Franklin Odo, Director, Smithsonian Asian Pacific American Program, 1997-2010, at the press preview for “From Bento to Mixed Plate: Americans of Japanese Ancestry in Multicultural Hawai’i” exhibition in the Arts and Industries Building, May 20, 1999, by Richard W. Strauss, Color negative, Accession 11-009: Smithsonian Photographic Services, Photographic Collection, 1971-2006, Smithsonian Institution Archives, neg. no. 99-1132-03.

Dr. Franklin Odo, the Smithsonian Asian Pacific American Center’s founding director, passed away Sept. 28.

He laid much of the foundation for how Asian American and Pacific Islander arts, history, and culture are preserved and shared at the Smithsonian.

Born in 1939, Odo grew up on a farm in Honolulu, Hawai’i. He was the first graduate of Kaimukī High School to attend Princeton University, where he also earned his Ph.D. in 1975 in Japanese history after completing his M.A. in East Asian Regional Studies at Harvard University. As a student and emerging scholar, he became involved in the movement to create Asian American Studies programs in the late 60s and early 70s, co-editing Roots: An Asian American Reader, the first published reader for the field. It would be the first of many important works on Asian American history throughout his career, including No Sword to Bury: Japanese Americans in Hawai’i During World War II (2003) and Voices from the Canefields: Folksongs from Japanese Immigrant Workers in Hawai’i (2013). 

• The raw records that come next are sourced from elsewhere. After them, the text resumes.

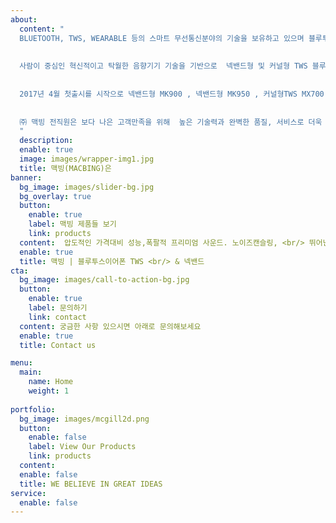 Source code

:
 ```yaml
---
about:
  content: "
  BLUETOOTH, TWS, WEARABLE 등의 스마트 무선통신분야의 기술을 보유하고 있으며 블루투스이어폰 분야에서 다년간 압도적 시장지위 및  최우수 고객만족 음향기기 전문업체입니다. 
  
  
  사람이 중심인 혁신적이고 탁월한 음향기기 기술을 기반으로  넥밴드형 및 커널형 TWS 블루투스이어폰을 연구개발하여 많은 소비자들의 사랑을 받고 있습니다. 
  
  
  2017년 4월 첫출시를 시작으로 넥밴드형 MK900 , 넥밴드형 MK950 , 커널형TWS MX700, 커널형 TWS MX730등 다양한 제품을 출시하여 소비자 사랑을 받고 있습니다. 
  
  
  ㈜ 맥빙 전직원은 보다 나은 고객만족을 위해  높은 기술력과 완벽한 품질, 서비스로 더욱 노력하겠습니다  또한 온라인 서비스환경  및 고객가치 극대화 실현을 위해 앞으로도 지속적 혁신활동을 전개할것입니다. 
  "
  description: 
  enable: true
  image: images/wrapper-img1.jpg
  title: 맥빙(MACBING)은 
banner:
  bg_image: images/slider-bg.jpg
  bg_overlay: true
  button:
    enable: true
    label: 맥빙 제품들 보기
    link: products
  content:  압도적인 가격대비 성능,폭팔적 프리미엄 사운드. 노이즈캔슬링, <br/> 뛰어난 휴대성, 꺼내는 순간 자동 블루투스 연결/페어링, 양쪽 스테리어 통화 가능.
  enable: true
  title: 맥빙 | 블루투스이어폰 TWS <br/> & 넥밴드
cta:
  bg_image: images/call-to-action-bg.jpg
  button:
    enable: true
    label: 문의하기 
    link: contact
  content: 궁금한 사항 있으시면 아래로 문의해보세요 
  enable: true
  title: Contact us

menu:
  main:
    name: Home
    weight: 1
    
portfolio:
  bg_image: images/mcgill2d.png
  button:
    enable: false
    label: View Our Products
    link: products
  content: 
  enable: false
  title: WE BELIEVE IN GREAT IDEAS
service:
  enable: false
---
```


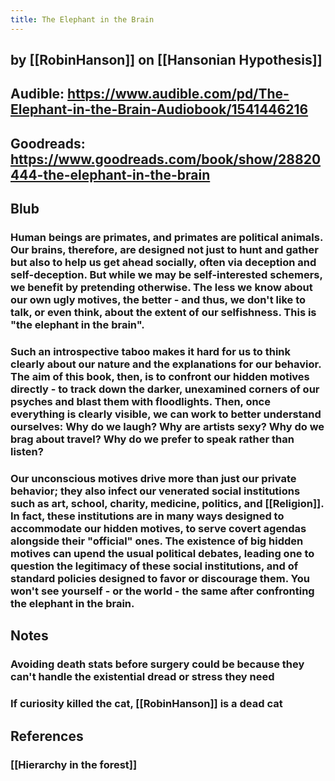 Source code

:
 ```yaml
---
title: The Elephant in the Brain
---
```


## by [[RobinHanson]] on [[Hansonian Hypothesis]]

## Audible: https://www.audible.com/pd/The-Elephant-in-the-Brain-Audiobook/1541446216

## Goodreads: https://www.goodreads.com/book/show/28820444-the-elephant-in-the-brain

## Blub
### Human beings are primates, and primates are political animals. Our brains, therefore, are designed not just to hunt and gather but also to help us get ahead socially, often via deception and self-deception. But while we may be self-interested schemers, we benefit by pretending otherwise. The less we know about our own ugly motives, the better - and thus, we don't like to talk, or even think, about the extent of our selfishness. This is "the elephant in the brain".

### Such an introspective taboo makes it hard for us to think clearly about our nature and the explanations for our behavior. The aim of this book, then, is to confront our hidden motives directly - to track down the darker, unexamined corners of our psyches and blast them with floodlights. Then, once everything is clearly visible, we can work to better understand ourselves: Why do we laugh? Why are artists sexy? Why do we brag about travel? Why do we prefer to speak rather than listen?

### Our unconscious motives drive more than just our private behavior; they also infect our venerated social institutions such as art, school, charity, medicine, politics, and [[Religion]]. In fact, these institutions are in many ways designed to accommodate our hidden motives, to serve covert agendas alongside their "official" ones. The existence of big hidden motives can upend the usual political debates, leading one to question the legitimacy of these social institutions, and of standard policies designed to favor or discourage them. You won't see yourself - or the world - the same after confronting the elephant in the brain.

## Notes
### Avoiding death stats before surgery could be because they can't handle the existential dread or stress they need

### If curiosity killed the cat, [[RobinHanson]] is a dead cat

### 

## References
### [[Hierarchy in the forest]]

### 
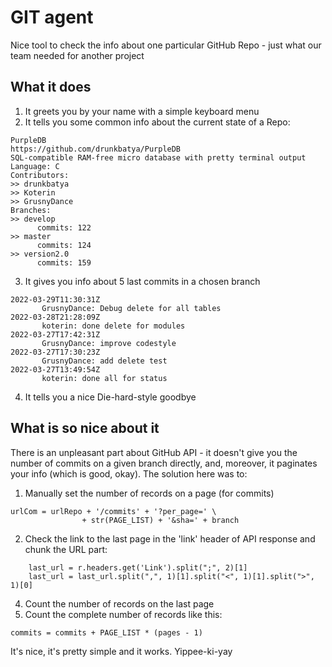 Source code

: # GIT agent
Nice tool to check the info about one particular GitHub Repo - just what our team needed for another project

## What it does
1. It greets you by your name with a simple keyboard menu
2. It tells you some common info about the current state of a Repo:
```
PurpleDB
https://github.com/drunkbatya/PurpleDB
SQL-compatible RAM-free micro database with pretty terminal output
Language: C
Contributors:
>> drunkbatya
>> Koterin
>> GrusnyDance
Branches:
>> develop
      commits: 122
>> master
      commits: 124
>> version2.0
      commits: 159
```
3. It gives you info about 5 last commits in a chosen branch
```
2022-03-29T11:30:31Z
       GrusnyDance: Debug delete for all tables
2022-03-28T21:28:09Z
       koterin: done delete for modules
2022-03-27T17:42:31Z
       GrusnyDance: improve codestyle
2022-03-27T17:30:23Z
       GrusnyDance: add delete test
2022-03-27T13:49:54Z
       koterin: done all for status
```
4. It tells you a nice Die-hard-style goodbye

## What is so nice about it
There is an unpleasant part about GitHub API - it doesn't give you the number of commits on a given branch directly, and, moreover, it paginates your info (which is good, okay).
The solution here was to:
1. Manually set the number of records on a page (for commits)
```
urlCom = urlRepo + '/commits' + '?per_page=' \
                + str(PAGE_LIST) + '&sha=' + branch
```
2. Check the link to the last page in the 'link' header of API response and chunk the URL part:
```
    last_url = r.headers.get('Link').split(";", 2)[1]
    last_url = last_url.split(",", 1)[1].split("<", 1)[1].split(">", 1)[0]
```
4. Count the number of records on the last page
5. Count the complete number of records like this:
```
commits = commits + PAGE_LIST * (pages - 1)
```
It's nice, it's pretty simple and it works. Yippee-ki-yay
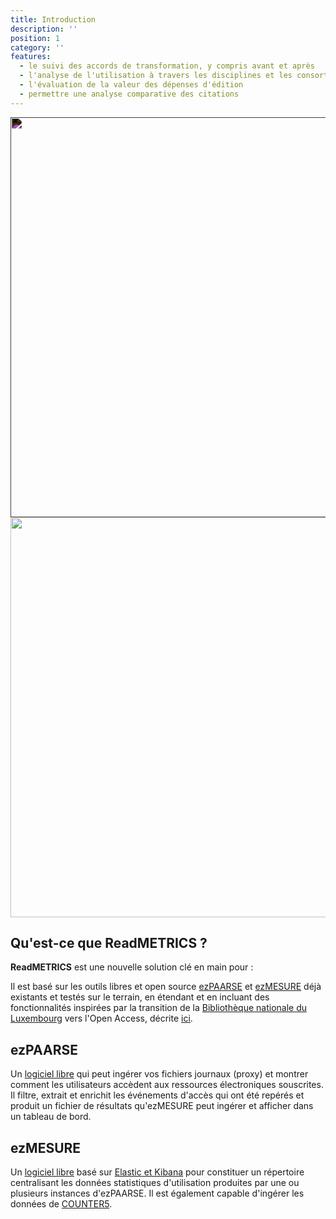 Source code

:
 ```yaml
---
title: Introduction
description: ''
position: 1
category: ''
features:
  - le suivi des accords de transformation, y compris avant et après
  - l'analyse de l'utilisation à travers les disciplines et les consortiums
  - l'évaluation de la valeur des dépenses d'édition
  - permettre une analyse comparative des citations
---
```


<img src="fr/preview.svg" class="light-img" style="filter: invert(1);" width="1280" height="640" alt="" />
<img src="fr/preview.svg" class="dark-img" width="1280" height="640" alt="" />

## Qu'est-ce que ReadMETRICS ?
**ReadMETRICS** est une nouvelle solution clé en main pour :

<list :items="features"></list>

Il est basé sur les outils libres et open source [ezPAARSE](https://www.ezpaarse.org/) et [ezMESURE](https://ezmesure.couperin.org/) déjà existants et testés sur le terrain, en étendant et en incluant des fonctionnalités inspirées par la transition de la [Bibliothèque nationale du Luxembourg](https://bnl.public.lu/fr.html) vers l'Open Access, décrite [ici](https://www.consortium.lu/?page_id=6334).

## ezPAARSE

Un [logiciel libre](https://github.com/ezpaarse-project/ezpaarse/) qui peut ingérer vos fichiers journaux (proxy) et montrer comment les utilisateurs accèdent aux ressources électroniques souscrites. Il filtre, extrait et enrichit les événements d'accès qui ont été repérés et produit un fichier de résultats qu'ezMESURE peut ingérer et afficher dans un tableau de bord.

## ezMESURE

Un [logiciel libre](https://github.com/ezpaarse-project/ezmesure/) basé sur [Elastic et Kibana](https://www.elastic.co/fr/) pour constituer un répertoire centralisant les données statistiques d'utilisation produites par une ou plusieurs instances d'ezPAARSE. Il est également capable d'ingérer les données de [COUNTER5](https://www.projectcounter.org/code-of-practice-five-sections/abstract/). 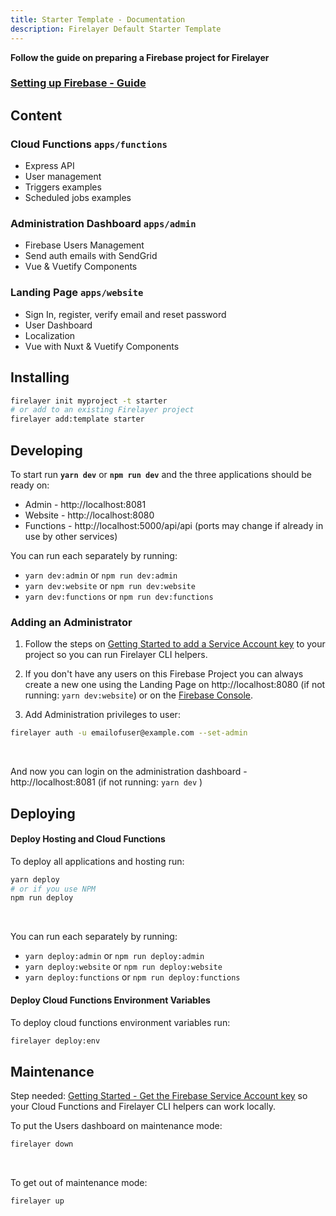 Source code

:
 ```yaml
---
title: Starter Template - Documentation
description: Firelayer Default Starter Template
---
```


**Follow the guide on preparing a Firebase project for Firelayer**
### [Setting up Firebase - Guide](/docs/setting-up-firebase)

## Content

### Cloud Functions `apps/functions`
- Express API
- User management
- Triggers examples
- Scheduled jobs examples

### Administration Dashboard `apps/admin`
- Firebase Users Management
- Send auth emails with SendGrid
- Vue & Vuetify Components

### Landing Page `apps/website`
- Sign In, register, verify email and reset password
- User Dashboard
- Localization
- Vue with Nuxt & Vuetify Components

## Installing

```sh
firelayer init myproject -t starter
# or add to an existing Firelayer project
firelayer add:template starter
```

## Developing

To start run **`yarn dev`** or **`npm run dev`** and the three applications should be ready on:
- Admin - http://localhost:8081
- Website - http://localhost:8080
- Functions - http://localhost:5000/api/api
(ports may change if already in use by other services)

You can run each separately by running:
- `yarn dev:admin` or `npm run dev:admin`
- `yarn dev:website` or `npm run dev:website`
- `yarn dev:functions` or `npm run dev:functions`

### Adding an Administrator
1. Follow the steps on [Getting Started to add a Service Account key](https://firelayer.io/docs/getting-started#get-the-firebase-service-account-key) to your project so you can run Firelayer CLI helpers.

2. If you don't have any users on this Firebase Project you can always create a new one using the Landing Page on http://localhost:8080 (if not running: `yarn dev:website`) or on the <a href="https://console.firebase.google.com/" target="_blank">Firebase Console</a>.

3. Add Administration privileges to user:
```sh
firelayer auth -u emailofuser@example.com --set-admin
```

<br>

And now you can login on the administration dashboard - http://localhost:8081 (if not running: `yarn dev` )

## Deploying

#### Deploy Hosting and Cloud Functions
To deploy all applications and hosting run:
```sh
yarn deploy
# or if you use NPM
npm run deploy
```

<br>

You can run each separately by running:
- `yarn deploy:admin` or `npm run deploy:admin`
- `yarn deploy:website` or `npm run deploy:website`
- `yarn deploy:functions` or `npm run deploy:functions`

#### Deploy Cloud Functions Environment Variables
To deploy cloud functions environment variables run:
```sh
firelayer deploy:env
```

## Maintenance

Step needed: [Getting Started - Get the Firebase Service Account key](/docs/getting-started#get-the-firebase-service-account-key) so your Cloud Functions and Firelayer CLI helpers can work locally.

To put the Users dashboard on maintenance mode:
```sh
firelayer down
```

<br>

To get out of maintenance mode:
```sh
firelayer up
```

Prior to joining the Smithsonian Asian Pacific American Program (now Center) as its founding director in 1997, Odo was an established scholar, president of the Association for Asian American Studies, and the first Asian American curator at the Smithsonian National Museum of American History. During his tenure at the Smithsonian, Odo uplifted AAPI history, culture, and arts throughout the institution, and organized several influential exhibitions, including “Exit Saigon, Enter Little Saigon,” a project that sought to tell the story of Vietnamese American communities after the 30th anniversary of the Vietnam War. 

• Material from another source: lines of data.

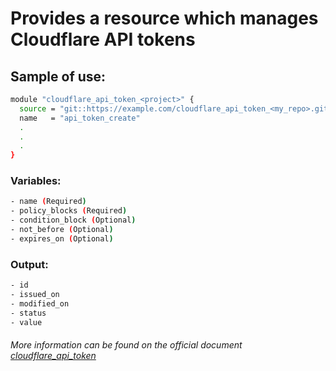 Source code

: # Provides a resource which manages Cloudflare API tokens

## Sample of use:

```bash
module "cloudflare_api_token_<project>" {
  source = "git::https://example.com/cloudflare_api_token_<my_repo>.git"
  name   = "api_token_create"
  .
  .
  .
}
```

### Variables:

```bash
- name (Required)
- policy_blocks (Required)
- condition_block (Optional)
- not_before (Optional)
- expires_on (Optional)
```

### Output:

```bash
- id
- issued_on
- modified_on
- status
- value
```

###### More information can be found on the official document [cloudflare_api_token](https://registry.terraform.io/providers/cloudflare/cloudflare/latest/docs/resources/api_token) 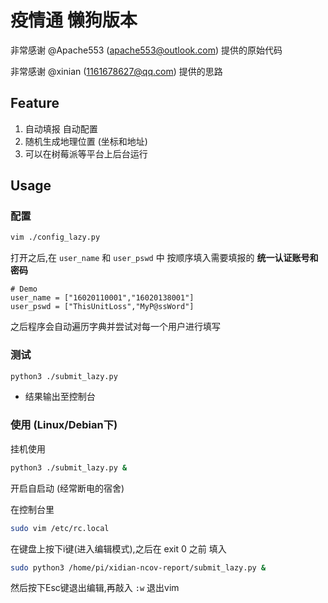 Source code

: 
# 疫情通 懒狗版本

非常感谢 @Apache553 (apache553@outlook.com)  提供的原始代码

非常感谢 @xinian (1161678627@qq.com) 提供的思路

## Feature

1. 自动填报 自动配置
2. 随机生成地理位置 (坐标和地址)
3. 可以在树莓派等平台上后台运行

## Usage

### 配置

```bash
vim ./config_lazy.py
```
打开之后,在 `user_name` 和 `user_pswd` 中 按顺序填入需要填报的 **统一认证账号和密码**
```python3
# Demo
user_name = ["16020110001","16020138001"]
user_pswd = ["ThisUnitLoss","MyP@ssWord"]
```
之后程序会自动遍历字典并尝试对每一个用户进行填写

### 测试

```bash
python3 ./submit_lazy.py
```

* 结果输出至控制台

### 使用 (Linux/Debian下)
 
 挂机使用

```bash
python3 ./submit_lazy.py &
```

 开启自启动 (经常断电的宿舍)

在控制台里

```bash
sudo vim /etc/rc.local
```

在键盘上按下i键(进入编辑模式),之后在 exit 0 之前 填入

```bash
sudo python3 /home/pi/xidian-ncov-report/submit_lazy.py &
```

然后按下Esc键退出编辑,再敲入 `:w` 退出vim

Odo also mentored innumerable students, faculty, and community members; supporting careers, scholarship, and activism for 5 decades at several institutions, most recently at Amherst College where he served as the John Woodruff Simpson Lecturer in American Studies.

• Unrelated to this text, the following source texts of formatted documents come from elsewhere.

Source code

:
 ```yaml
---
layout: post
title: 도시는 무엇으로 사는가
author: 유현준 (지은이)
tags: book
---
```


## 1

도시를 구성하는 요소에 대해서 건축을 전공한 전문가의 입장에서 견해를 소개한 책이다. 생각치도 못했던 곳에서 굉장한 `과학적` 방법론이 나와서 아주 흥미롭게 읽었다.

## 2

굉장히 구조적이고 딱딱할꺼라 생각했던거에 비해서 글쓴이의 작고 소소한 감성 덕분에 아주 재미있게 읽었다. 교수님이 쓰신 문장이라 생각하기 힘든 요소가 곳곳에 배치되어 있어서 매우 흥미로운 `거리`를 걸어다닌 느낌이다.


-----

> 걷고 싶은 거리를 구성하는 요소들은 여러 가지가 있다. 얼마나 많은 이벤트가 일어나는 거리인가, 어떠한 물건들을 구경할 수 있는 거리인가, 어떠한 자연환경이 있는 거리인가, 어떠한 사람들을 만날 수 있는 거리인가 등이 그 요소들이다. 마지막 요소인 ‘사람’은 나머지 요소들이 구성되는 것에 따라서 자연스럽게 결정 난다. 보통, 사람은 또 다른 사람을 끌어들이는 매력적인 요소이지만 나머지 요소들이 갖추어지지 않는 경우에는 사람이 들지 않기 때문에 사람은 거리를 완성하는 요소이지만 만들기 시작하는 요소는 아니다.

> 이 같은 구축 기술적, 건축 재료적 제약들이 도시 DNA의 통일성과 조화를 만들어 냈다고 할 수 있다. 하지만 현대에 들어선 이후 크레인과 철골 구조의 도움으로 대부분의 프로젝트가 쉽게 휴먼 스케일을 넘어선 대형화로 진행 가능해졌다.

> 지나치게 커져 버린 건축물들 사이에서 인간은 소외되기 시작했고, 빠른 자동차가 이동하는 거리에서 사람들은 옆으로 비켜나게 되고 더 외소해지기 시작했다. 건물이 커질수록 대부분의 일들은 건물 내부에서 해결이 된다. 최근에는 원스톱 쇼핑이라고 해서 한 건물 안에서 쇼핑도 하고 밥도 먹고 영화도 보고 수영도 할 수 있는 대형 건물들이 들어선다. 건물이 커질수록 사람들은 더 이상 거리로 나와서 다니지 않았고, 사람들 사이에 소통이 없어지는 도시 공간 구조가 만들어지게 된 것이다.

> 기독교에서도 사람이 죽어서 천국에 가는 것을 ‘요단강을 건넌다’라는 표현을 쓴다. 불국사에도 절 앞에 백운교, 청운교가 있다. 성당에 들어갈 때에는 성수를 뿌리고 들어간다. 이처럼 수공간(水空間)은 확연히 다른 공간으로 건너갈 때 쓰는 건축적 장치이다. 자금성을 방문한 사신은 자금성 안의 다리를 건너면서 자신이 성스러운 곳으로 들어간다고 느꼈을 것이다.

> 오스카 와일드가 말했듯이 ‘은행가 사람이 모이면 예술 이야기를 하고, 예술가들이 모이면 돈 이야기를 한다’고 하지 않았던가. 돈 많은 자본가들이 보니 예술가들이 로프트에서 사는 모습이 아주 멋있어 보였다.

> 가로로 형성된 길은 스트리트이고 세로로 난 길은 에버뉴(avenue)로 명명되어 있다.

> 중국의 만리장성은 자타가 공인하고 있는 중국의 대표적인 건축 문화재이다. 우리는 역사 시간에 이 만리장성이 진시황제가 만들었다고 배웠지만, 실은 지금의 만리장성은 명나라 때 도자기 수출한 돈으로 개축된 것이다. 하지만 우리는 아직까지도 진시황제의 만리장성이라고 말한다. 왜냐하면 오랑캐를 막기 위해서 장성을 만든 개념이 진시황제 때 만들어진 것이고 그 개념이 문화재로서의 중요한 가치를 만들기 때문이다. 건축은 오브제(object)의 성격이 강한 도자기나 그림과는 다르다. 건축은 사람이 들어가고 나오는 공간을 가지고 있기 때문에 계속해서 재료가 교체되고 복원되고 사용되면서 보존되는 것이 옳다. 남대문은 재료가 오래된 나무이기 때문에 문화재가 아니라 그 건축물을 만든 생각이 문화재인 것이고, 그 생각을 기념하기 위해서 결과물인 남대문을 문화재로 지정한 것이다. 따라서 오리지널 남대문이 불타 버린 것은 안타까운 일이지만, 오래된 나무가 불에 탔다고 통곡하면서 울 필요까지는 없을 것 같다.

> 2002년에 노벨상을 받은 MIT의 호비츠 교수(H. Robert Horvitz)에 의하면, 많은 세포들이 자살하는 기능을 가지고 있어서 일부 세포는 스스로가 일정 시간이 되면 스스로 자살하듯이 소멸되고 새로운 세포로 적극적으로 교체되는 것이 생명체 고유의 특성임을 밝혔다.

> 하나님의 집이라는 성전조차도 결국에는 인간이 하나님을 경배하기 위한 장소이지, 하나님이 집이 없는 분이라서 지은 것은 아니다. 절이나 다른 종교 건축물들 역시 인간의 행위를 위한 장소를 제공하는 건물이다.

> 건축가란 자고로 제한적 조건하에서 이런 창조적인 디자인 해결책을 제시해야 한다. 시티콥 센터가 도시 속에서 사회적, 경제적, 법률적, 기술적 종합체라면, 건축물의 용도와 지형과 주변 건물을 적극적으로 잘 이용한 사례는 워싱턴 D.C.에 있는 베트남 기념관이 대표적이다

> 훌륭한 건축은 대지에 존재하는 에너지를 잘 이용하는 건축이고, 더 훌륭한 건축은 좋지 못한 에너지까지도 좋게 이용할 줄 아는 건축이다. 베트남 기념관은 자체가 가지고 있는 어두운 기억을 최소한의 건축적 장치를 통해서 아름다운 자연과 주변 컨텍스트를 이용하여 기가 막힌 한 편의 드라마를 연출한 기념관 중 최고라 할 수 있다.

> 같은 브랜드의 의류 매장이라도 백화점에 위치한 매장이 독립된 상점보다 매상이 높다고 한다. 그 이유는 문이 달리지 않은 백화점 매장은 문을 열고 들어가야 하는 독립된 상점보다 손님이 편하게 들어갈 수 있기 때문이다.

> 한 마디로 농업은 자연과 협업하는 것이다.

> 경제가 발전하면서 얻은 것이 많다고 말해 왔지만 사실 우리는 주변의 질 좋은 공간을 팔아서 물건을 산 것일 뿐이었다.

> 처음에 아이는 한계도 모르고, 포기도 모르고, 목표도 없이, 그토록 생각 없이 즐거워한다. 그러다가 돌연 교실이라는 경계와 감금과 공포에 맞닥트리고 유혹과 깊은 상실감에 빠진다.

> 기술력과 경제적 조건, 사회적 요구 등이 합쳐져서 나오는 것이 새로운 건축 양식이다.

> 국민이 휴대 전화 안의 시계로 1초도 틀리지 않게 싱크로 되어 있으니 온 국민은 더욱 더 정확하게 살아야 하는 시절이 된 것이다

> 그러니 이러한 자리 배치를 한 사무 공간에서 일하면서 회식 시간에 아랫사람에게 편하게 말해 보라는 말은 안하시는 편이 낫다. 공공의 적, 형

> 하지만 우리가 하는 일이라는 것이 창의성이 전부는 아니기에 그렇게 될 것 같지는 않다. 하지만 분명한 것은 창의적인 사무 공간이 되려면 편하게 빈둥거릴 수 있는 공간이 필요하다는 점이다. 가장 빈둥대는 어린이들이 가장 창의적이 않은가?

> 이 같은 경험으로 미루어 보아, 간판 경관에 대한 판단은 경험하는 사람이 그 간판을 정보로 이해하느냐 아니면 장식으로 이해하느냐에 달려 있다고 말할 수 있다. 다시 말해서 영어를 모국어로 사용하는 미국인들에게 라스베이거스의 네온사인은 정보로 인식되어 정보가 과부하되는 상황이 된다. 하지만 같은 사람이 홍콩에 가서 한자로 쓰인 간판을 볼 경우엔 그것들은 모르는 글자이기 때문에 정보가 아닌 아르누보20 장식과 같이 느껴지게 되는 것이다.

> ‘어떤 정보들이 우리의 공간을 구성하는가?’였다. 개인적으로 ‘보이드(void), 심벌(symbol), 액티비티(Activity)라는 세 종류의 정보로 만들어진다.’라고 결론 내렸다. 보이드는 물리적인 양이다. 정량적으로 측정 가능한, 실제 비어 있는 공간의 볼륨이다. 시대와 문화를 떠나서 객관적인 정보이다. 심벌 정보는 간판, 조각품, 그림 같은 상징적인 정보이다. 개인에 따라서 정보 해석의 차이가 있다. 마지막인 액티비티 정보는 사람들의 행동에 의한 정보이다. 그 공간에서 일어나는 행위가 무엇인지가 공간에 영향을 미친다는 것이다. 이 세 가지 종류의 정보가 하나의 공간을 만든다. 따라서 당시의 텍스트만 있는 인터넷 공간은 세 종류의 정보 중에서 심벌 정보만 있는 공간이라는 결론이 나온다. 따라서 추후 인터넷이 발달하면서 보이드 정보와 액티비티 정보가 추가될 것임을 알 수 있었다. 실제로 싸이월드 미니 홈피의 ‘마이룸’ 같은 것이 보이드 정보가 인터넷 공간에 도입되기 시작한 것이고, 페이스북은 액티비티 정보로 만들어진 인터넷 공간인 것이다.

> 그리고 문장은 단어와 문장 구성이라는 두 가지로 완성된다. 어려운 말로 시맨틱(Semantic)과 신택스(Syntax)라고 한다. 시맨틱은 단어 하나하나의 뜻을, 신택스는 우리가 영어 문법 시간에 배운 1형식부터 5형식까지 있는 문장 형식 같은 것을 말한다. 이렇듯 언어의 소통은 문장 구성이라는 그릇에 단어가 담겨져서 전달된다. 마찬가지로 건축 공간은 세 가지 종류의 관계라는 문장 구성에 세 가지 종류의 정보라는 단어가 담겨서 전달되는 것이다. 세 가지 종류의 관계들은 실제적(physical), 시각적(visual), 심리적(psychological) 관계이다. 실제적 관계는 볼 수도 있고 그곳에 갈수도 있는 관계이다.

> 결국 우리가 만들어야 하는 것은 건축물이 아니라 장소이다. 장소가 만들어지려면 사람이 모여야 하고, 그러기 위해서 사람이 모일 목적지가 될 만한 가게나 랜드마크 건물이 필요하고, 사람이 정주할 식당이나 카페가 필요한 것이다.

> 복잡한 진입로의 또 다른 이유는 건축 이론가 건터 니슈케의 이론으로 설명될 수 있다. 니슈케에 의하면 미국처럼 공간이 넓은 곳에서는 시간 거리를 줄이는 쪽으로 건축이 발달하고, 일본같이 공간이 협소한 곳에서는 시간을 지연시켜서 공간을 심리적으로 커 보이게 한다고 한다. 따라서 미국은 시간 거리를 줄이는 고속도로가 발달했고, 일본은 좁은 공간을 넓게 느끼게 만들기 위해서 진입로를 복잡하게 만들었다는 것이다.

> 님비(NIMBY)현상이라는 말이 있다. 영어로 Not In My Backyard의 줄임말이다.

Odo’s memory lives on in the field of scholarship he helped inaugurate, the many organizations he helped grow and shape, the vast web of artists, scholars, students, cultural practitioners, and museum professionals he guided and mentored, and the investments in justice he passes down. The thoughts of those of us at the Smithsonian Asian Pacific American Center are with Odo’s family, friends, and community.